Action item → Please return every line of the records that contains the word "well".

(Stored data entries)
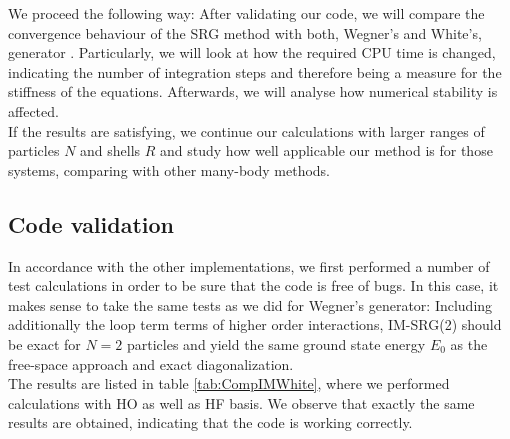 We proceed the following way: After validating our code, we will compare the convergence behaviour of the SRG method with both, Wegner's and White's, generator . Particularly, we will look at how the required CPU time is changed, indicating the number of integration steps and therefore being a measure for the stiffness of the equations. Afterwards, we will analyse how numerical stability is affected.\\
If the results are satisfying, we continue our calculations with larger ranges of particles $N$ and shells $R$ and study how well applicable our method is for those systems, comparing with other many-body methods.


\subsection{Code validation}
In accordance with the other implementations, we first performed a number of test calculations in order to be sure that the code is free of bugs. In this case, it makes sense to take the same tests as we did for Wegner's generator: Including additionally the loop term terms of higher order interactions, IM-SRG(2) should be exact for $N=2$ particles and yield the same ground state energy $E_0$ as the free-space approach and exact diagonalization.\\
The results are listed in table \ref{tab:CompIMWhite}, where we performed calculations with HO as well as HF basis. We observe that exactly the same results are obtained, indicating that the code is working correctly.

Output of the task →
If the results are satisfying, we continue our calculations with larger ranges of particles $N$ and shells $R$ and study how well applicable our method is for those systems, comparing with other many-body methods.
The results are listed in table \ref{tab:CompIMWhite}, where we performed calculations with HO as well as HF basis. We observe that exactly the same results are obtained, indicating that the code is working correctly.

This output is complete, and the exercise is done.